The method according to claim 1, wherein the voice command at least includes an action command and a text command that can be converted into text and written in the medical record.

The method as described in claim 3, wherein the action instruction is used to instruct the image recording device to perform the steps of recording or capturing; or instruct the controller to perform storage, deletion, selection, recording, association or conversion of voice instructions into text instructions.

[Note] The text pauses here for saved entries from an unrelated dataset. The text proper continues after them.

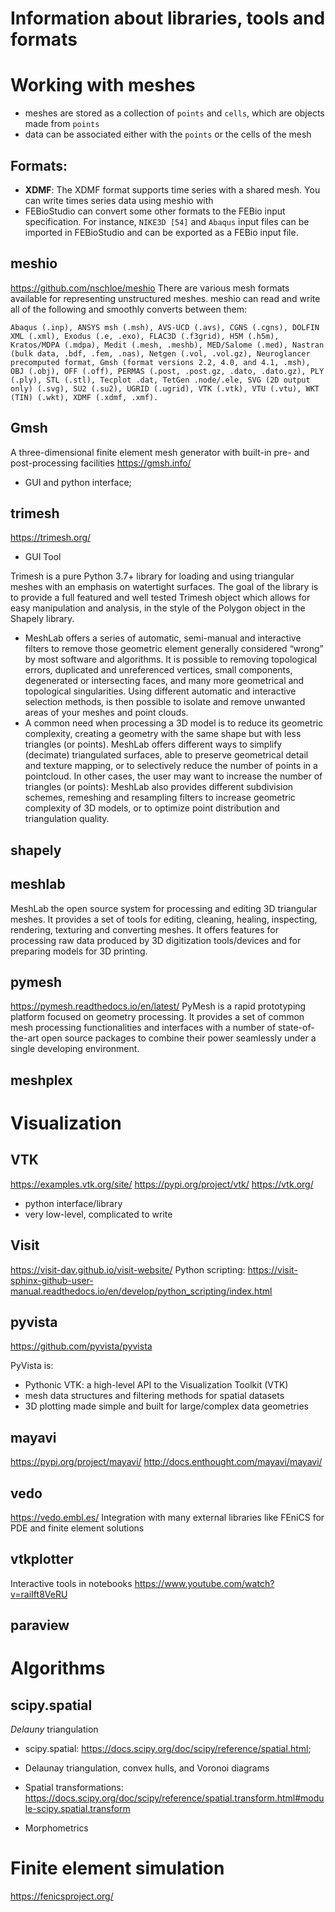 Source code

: # Information about libraries, tools and formats

# Working with meshes
- meshes are stored as a collection of `points` and `cells`, which are objects made from `points`
- data can be associated either with the `points` or the cells of the mesh

## Formats:
- **XDMF**: The XDMF format supports time series with a shared mesh. You can write times series data using meshio with
- FEBioStudio can convert some other formats to the FEBio input specification. For instance, `NIKE3D [54]` and `Abaqus` input files can be imported in FEBioStudio and can be exported as a FEBio input file.

## meshio
https://github.com/nschloe/meshio
There are various mesh formats available for representing unstructured meshes. meshio can read and write all of the following and smoothly converts between them:

    Abaqus (.inp), ANSYS msh (.msh), AVS-UCD (.avs), CGNS (.cgns), DOLFIN XML (.xml), Exodus (.e, .exo), FLAC3D (.f3grid), H5M (.h5m), Kratos/MDPA (.mdpa), Medit (.mesh, .meshb), MED/Salome (.med), Nastran (bulk data, .bdf, .fem, .nas), Netgen (.vol, .vol.gz), Neuroglancer precomputed format, Gmsh (format versions 2.2, 4.0, and 4.1, .msh), OBJ (.obj), OFF (.off), PERMAS (.post, .post.gz, .dato, .dato.gz), PLY (.ply), STL (.stl), Tecplot .dat, TetGen .node/.ele, SVG (2D output only) (.svg), SU2 (.su2), UGRID (.ugrid), VTK (.vtk), VTU (.vtu), WKT (TIN) (.wkt), XDMF (.xdmf, .xmf).

## Gmsh 
A three-dimensional finite element mesh generator with built-in pre- and post-processing facilities
https://gmsh.info/
- GUI and python interface; 

## trimesh
https://trimesh.org/
- GUI Tool

Trimesh is a pure Python 3.7+ library for loading and using triangular meshes with an emphasis on watertight surfaces. The goal of the library is to provide a full featured and well tested Trimesh object which allows for easy manipulation and analysis, in the style of the Polygon object in the Shapely library.
- MeshLab offers a series of automatic, semi-manual and interactive filters to remove those geometric element generally considered “wrong” by most software and algorithms. It is possible to removing topological errors, duplicated and unreferenced vertices, small components, degenerated or intersecting faces, and many more geometrical and topological singularities. Using different automatic and interactive selection methods, is then possible to isolate and remove unwanted areas of your meshes and point clouds.
- A common need when processing a 3D model is to reduce its geometric complexity, creating a geometry with the same shape but with less triangles (or points). MeshLab offers different ways to simplify (decimate) triangulated surfaces, able to preserve geometrical detail and texture mapping, or to selectively reduce the number of points in a pointcloud. In other cases, the user may want to increase the number of triangles (or points): MeshLab also provides different subdivision schemes, remeshing and resampling filters to increase geometric complexity of 3D models, or to optimize point distribution and triangulation quality.
## shapely

## meshlab
MeshLab the open source system for processing and editing 3D triangular meshes.
It provides a set of tools for editing, cleaning, healing, inspecting, rendering, texturing and converting meshes. It offers features for processing raw data produced by 3D digitization tools/devices and for preparing models for 3D printing.


## pymesh
https://pymesh.readthedocs.io/en/latest/
PyMesh is a rapid prototyping platform focused on geometry processing. It provides a set of common mesh processing functionalities and interfaces with a number of state-of-the-art open source packages to combine their power seamlessly under a single developing environment.

## meshplex





# Visualization

## VTK
https://examples.vtk.org/site/
https://pypi.org/project/vtk/
https://vtk.org/

- python interface/library
- very low-level, complicated to write

## Visit 
https://visit-dav.github.io/visit-website/
Python scripting:
https://visit-sphinx-github-user-manual.readthedocs.io/en/develop/python_scripting/index.html

## pyvista
https://github.com/pyvista/pyvista

PyVista is:

- Pythonic VTK: a high-level API to the Visualization Toolkit (VTK)
- mesh data structures and filtering methods for spatial datasets
- 3D plotting made simple and built for large/complex data geometries

## mayavi
https://pypi.org/project/mayavi/
http://docs.enthought.com/mayavi/mayavi/

## vedo
https://vedo.embl.es/
Integration with many external libraries like FEniCS for PDE and finite element solutions

## vtkplotter
Interactive tools in notebooks
https://www.youtube.com/watch?v=raiIft8VeRU

## paraview

# Algorithms
## scipy.spatial
*Delauny* triangulation
- scipy.spatial: https://docs.scipy.org/doc/scipy/reference/spatial.html; 

- Delaunay triangulation, convex hulls, and Voronoi diagrams
- Spatial transformations: https://docs.scipy.org/doc/scipy/reference/spatial.transform.html#module-scipy.spatial.transform

- Morphometrics

# Finite element simulation
https://fenicsproject.org/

The method according to claim 3, wherein the text instruction includes at least one type of information, which is disease, shape, size, color, time, treatment, surgery, equipment, medicine, a user's voice description or a combination thereof.

The method as claimed in claim 1 further includes filling in a form according to an image feature of the captured at least one target frame.

The method as described in claim 3, wherein the voice command is a grouped marking command, and the method further includes: receiving the grouped marking command with the controller; and retrieving a plurality of the objects with the controller screen, so that these target screens are grouped.

Claim Item A system for recording and processing image information of an organization through voice, comprising: an image recording device executes a recording program to obtain a recorded image; and a controller communicates with the image recording device, wherein the The system can execute the steps described in claims 1-7.